> [Your goal]: Using the entries that follow, state how many lines contain "README", with no other words.

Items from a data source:

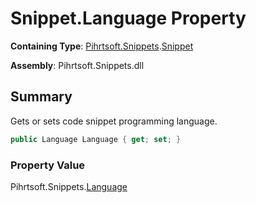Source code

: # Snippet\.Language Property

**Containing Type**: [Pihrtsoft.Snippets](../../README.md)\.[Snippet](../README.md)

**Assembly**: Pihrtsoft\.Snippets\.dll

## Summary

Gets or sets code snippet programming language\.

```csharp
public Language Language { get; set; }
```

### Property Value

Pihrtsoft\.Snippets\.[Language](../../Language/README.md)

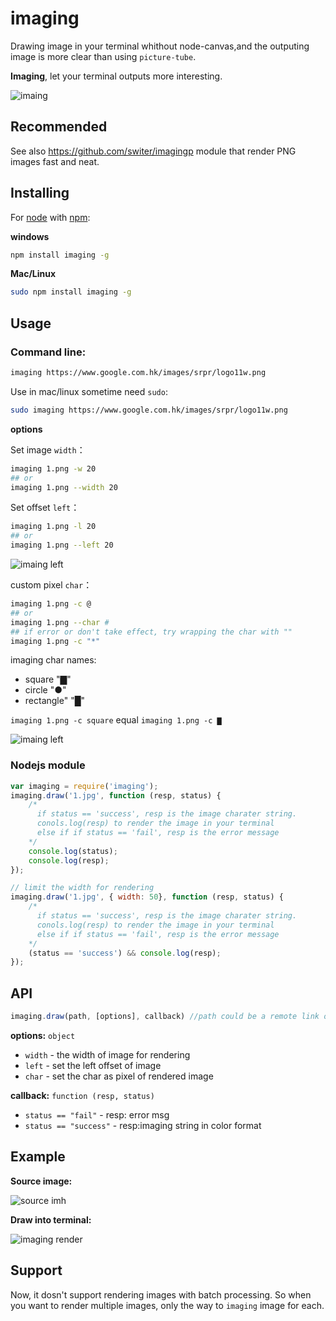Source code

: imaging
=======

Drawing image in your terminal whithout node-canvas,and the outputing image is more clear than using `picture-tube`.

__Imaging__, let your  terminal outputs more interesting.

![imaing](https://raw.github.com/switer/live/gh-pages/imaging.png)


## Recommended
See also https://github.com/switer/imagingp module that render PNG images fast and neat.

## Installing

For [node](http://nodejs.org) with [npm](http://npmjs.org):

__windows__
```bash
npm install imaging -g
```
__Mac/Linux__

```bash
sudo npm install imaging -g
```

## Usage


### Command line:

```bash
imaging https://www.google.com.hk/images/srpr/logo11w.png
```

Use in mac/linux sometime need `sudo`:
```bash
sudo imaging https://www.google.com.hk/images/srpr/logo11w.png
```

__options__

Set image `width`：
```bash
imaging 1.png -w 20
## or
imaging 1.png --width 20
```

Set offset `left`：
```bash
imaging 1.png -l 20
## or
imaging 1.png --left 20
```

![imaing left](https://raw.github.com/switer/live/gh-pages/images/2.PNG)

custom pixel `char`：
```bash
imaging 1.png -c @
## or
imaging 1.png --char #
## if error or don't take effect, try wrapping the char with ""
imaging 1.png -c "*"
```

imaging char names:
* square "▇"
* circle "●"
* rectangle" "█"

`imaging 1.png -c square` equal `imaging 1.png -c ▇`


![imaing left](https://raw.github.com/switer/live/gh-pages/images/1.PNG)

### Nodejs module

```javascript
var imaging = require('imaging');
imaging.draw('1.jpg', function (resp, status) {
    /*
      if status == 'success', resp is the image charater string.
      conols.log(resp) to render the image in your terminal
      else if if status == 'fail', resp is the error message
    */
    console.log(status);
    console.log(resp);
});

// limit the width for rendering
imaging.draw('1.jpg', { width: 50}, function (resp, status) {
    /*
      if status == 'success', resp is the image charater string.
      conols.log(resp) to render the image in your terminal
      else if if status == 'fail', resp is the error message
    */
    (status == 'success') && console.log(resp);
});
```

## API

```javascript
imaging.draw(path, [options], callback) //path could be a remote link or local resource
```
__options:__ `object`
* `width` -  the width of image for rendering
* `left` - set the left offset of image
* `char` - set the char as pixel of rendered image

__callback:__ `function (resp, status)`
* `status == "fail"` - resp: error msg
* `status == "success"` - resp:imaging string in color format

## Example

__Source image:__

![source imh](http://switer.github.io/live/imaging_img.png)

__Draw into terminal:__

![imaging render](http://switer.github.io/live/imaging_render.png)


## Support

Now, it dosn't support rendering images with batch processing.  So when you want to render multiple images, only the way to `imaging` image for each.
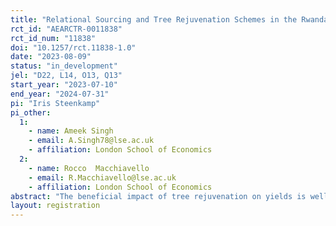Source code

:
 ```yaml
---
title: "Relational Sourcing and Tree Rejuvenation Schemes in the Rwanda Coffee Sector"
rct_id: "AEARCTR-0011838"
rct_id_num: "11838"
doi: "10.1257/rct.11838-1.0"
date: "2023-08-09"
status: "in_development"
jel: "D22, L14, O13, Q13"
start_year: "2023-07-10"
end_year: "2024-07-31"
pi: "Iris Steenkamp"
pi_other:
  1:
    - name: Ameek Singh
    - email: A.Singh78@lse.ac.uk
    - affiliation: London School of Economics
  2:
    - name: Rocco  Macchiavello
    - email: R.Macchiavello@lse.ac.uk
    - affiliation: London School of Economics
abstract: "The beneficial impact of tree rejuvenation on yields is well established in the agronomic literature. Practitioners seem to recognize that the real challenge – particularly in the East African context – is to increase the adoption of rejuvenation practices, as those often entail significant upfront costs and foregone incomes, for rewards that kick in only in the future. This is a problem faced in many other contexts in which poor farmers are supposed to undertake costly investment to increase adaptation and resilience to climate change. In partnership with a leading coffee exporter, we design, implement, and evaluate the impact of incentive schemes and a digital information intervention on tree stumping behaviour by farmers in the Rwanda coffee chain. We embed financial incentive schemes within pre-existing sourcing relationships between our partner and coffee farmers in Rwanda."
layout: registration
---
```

> [Exercise response]: 2